Baseline Blog Series: Quantitative Reflections from Grand Gedeh, Lofa and Margibi Counties, Liberia

Baseline Blog Series: Quantitative Reflections from Grand Gedeh, Lofa and Margibi Counties, Liberia

By Hannah Berrian, Wede Tate, Jerry Kollie, Colleen Parker, Georgina V. K. Zawolo, John Solunta Smith Jr., Emerson Rogers and Zeela Zaizay

The REDRESS baseline activities consisted of using multiple qualitative and quantitative methods to collect data from health workers, traditional healers, community members and persons affected by severe stigmatizing skin diseases (SSSDs). This reflection focuses on our experience of using quantitative methods to collect data. For our reflections based on our qualitative data collection, please follow this link.
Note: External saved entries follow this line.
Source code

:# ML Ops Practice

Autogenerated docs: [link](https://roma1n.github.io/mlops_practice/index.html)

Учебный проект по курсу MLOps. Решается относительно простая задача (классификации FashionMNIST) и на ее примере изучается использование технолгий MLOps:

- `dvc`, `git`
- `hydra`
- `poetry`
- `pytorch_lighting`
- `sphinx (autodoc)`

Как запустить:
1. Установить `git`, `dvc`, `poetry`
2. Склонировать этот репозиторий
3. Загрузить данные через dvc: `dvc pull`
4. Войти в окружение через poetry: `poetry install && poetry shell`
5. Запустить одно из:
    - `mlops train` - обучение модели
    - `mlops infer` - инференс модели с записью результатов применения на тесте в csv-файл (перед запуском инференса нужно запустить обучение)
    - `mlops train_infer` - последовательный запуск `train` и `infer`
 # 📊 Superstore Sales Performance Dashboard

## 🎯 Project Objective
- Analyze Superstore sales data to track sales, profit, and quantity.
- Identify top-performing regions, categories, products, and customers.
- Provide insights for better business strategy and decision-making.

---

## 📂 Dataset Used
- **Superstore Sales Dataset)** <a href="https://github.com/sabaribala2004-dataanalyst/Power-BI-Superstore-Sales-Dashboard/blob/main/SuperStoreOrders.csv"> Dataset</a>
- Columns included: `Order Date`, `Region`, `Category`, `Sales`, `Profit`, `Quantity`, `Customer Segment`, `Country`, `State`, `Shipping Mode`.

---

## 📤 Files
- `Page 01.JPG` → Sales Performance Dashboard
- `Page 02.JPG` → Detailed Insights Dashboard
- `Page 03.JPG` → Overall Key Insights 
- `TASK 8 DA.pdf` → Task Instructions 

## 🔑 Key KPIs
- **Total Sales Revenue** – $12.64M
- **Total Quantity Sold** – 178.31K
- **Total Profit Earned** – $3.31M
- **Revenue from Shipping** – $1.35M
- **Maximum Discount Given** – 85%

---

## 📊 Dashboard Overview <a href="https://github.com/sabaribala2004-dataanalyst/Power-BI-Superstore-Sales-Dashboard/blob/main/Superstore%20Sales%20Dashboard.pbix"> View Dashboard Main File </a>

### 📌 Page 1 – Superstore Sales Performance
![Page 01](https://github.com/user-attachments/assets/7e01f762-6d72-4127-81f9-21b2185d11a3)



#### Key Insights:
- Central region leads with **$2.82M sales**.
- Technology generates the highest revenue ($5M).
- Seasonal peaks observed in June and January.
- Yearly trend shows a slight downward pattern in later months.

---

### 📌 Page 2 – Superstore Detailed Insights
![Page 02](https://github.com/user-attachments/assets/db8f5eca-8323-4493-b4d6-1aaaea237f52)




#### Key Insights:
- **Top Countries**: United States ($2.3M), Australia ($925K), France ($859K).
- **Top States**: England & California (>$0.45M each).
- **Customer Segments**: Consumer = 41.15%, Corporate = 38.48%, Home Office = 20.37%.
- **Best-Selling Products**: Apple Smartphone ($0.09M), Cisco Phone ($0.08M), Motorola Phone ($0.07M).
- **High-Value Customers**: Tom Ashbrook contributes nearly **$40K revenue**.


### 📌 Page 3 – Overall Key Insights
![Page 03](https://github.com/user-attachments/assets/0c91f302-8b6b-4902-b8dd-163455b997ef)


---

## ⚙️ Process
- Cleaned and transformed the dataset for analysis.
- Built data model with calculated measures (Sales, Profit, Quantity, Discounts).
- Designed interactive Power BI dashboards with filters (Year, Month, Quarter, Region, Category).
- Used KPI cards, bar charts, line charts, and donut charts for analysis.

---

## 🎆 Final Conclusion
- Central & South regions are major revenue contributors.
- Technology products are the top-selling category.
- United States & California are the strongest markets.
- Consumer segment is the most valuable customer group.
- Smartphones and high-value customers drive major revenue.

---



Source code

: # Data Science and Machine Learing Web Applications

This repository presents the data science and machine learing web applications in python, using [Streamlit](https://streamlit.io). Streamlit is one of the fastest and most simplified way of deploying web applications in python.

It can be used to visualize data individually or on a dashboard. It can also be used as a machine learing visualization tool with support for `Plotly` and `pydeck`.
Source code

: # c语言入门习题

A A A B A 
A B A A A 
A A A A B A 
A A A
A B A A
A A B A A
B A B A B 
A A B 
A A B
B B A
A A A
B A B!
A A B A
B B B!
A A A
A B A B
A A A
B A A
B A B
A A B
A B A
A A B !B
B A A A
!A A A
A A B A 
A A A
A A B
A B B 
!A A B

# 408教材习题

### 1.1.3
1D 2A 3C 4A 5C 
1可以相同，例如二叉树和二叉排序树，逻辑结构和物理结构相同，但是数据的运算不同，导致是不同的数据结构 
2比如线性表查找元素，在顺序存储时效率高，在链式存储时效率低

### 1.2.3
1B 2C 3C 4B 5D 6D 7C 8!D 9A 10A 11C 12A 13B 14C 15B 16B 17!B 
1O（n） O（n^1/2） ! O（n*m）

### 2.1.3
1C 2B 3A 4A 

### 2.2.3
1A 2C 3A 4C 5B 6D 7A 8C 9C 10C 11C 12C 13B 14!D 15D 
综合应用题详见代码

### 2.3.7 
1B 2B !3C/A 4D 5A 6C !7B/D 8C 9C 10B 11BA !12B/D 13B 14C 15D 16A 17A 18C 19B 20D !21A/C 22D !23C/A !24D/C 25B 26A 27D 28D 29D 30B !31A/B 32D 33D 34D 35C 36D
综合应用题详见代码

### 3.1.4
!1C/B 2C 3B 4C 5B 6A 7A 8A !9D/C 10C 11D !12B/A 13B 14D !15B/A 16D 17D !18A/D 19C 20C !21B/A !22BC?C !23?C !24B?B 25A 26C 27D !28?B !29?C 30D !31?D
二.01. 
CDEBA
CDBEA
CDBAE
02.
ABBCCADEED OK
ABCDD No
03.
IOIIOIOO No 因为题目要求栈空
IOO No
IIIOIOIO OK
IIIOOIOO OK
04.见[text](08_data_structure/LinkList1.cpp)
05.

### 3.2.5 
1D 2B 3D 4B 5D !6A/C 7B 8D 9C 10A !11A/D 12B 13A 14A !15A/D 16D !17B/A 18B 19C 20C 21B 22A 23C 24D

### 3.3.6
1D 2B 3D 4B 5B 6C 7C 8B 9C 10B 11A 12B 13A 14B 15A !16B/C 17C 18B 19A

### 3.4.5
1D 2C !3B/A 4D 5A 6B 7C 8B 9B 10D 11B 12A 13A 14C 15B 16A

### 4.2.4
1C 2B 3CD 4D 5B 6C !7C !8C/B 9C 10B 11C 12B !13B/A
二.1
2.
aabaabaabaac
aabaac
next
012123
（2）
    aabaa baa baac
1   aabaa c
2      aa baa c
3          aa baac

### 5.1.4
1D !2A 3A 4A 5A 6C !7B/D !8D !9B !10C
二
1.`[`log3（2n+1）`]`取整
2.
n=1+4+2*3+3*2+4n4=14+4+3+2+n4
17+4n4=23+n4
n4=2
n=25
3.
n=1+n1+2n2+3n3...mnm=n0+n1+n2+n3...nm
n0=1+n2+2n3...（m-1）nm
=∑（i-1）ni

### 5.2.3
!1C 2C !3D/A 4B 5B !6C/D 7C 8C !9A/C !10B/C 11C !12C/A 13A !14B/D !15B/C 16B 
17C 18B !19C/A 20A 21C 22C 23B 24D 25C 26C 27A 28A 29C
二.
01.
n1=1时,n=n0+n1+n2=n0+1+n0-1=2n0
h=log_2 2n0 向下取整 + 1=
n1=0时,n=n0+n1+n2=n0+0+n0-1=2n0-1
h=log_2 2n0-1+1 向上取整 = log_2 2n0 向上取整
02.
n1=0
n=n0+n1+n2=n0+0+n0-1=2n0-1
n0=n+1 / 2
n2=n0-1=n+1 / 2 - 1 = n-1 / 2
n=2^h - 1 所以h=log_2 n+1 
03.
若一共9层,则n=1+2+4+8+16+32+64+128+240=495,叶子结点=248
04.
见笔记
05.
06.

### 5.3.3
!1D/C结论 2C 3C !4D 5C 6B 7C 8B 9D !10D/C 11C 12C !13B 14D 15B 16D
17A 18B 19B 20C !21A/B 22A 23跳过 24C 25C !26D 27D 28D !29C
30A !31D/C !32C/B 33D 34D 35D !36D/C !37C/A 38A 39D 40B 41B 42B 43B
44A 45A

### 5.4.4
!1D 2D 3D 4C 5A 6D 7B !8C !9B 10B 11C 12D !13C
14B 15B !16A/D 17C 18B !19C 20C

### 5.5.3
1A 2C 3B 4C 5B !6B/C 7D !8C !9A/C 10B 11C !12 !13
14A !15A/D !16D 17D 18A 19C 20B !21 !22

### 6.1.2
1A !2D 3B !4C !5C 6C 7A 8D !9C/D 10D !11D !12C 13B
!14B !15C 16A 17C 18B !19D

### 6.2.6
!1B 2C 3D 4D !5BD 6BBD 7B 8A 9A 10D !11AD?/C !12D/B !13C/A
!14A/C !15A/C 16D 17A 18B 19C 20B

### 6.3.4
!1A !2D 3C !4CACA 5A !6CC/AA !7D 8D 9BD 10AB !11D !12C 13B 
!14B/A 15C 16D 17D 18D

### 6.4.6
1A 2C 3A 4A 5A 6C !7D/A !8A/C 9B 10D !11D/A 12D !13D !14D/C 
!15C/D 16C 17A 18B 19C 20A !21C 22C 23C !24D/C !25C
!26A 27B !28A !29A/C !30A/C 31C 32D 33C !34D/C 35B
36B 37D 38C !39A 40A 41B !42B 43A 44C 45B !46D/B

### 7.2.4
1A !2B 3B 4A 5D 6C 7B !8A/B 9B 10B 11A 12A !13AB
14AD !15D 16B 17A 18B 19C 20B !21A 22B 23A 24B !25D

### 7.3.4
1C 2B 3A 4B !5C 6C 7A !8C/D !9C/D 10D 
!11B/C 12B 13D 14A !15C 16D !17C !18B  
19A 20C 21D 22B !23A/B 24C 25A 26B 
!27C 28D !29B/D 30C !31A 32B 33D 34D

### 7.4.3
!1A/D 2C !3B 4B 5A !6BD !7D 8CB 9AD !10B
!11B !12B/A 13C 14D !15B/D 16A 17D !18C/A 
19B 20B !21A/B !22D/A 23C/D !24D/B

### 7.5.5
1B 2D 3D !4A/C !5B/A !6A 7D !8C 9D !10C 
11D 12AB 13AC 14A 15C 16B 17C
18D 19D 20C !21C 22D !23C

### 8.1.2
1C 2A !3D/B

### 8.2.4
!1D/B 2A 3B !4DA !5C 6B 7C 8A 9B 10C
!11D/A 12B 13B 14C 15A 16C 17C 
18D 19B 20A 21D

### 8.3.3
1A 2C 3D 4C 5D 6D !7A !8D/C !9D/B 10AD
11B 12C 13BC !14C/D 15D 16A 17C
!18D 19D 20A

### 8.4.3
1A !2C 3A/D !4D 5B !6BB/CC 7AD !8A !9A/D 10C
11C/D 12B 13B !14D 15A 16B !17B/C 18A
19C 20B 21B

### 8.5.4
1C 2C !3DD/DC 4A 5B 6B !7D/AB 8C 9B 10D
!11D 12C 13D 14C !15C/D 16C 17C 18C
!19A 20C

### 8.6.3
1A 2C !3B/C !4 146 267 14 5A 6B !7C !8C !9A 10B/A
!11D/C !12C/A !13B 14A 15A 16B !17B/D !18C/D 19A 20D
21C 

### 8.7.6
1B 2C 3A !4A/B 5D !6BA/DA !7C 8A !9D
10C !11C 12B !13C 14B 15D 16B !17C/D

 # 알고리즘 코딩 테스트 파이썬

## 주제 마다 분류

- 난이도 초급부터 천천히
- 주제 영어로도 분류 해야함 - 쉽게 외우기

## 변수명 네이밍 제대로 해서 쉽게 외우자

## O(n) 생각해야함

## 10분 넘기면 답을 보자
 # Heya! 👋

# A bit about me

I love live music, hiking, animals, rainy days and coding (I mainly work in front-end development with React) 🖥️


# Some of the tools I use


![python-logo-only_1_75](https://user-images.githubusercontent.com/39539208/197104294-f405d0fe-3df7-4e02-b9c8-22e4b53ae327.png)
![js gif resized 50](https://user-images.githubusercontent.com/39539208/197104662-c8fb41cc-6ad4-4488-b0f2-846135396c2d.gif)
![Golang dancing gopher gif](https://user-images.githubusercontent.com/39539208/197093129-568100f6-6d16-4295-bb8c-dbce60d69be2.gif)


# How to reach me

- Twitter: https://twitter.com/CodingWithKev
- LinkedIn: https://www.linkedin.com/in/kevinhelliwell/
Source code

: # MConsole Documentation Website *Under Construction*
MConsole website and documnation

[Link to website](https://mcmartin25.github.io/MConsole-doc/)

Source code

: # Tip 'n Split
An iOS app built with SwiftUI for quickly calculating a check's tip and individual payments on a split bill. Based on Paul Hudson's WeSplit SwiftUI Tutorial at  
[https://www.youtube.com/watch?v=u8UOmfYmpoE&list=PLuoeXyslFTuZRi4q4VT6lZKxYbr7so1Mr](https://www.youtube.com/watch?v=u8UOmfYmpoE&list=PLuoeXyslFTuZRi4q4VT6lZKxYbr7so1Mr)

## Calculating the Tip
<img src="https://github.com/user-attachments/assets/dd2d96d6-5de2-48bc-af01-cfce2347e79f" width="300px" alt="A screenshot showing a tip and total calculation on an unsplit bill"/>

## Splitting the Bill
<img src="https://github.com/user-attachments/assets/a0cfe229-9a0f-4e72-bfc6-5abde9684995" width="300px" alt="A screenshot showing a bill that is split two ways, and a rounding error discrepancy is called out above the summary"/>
Our quantitative data collection included data already available within the health system from the health management information system, along with newly collected data through health facility survey, health worker survey and person affected/caregiver survey. Our aim was We used Research Electronic Data Capture (REDCap), a secure, web-based software platform designed to support data capture for research studies, for the first time to collect survey data offline with tablets.

We are all based in Monrovia, the capital city of Liberia and travelled to our REDRESS intervention counties – Grand Gedeh, Lofa and Margibi, for the data collection. Here we Recruited 8 peer researchers/county data collectors beforehand in these counties to team up with each of us.

Fig. 1. On the way to our REDRESS intervention counties, May 2022

Pre-data collection training

We had one day pre-data collection training with our peer researchers and were supported remotely by our UK research team. The training covered research orientation such as what data to collect and the sample sizes. We discussed and agreed on how to implement the sampling in practice, and made sure we interpreted each question in the same way. We also had practice sessions with REDCap. Data collection instructions for each survey were developed, printed and allocated to each data collection team member.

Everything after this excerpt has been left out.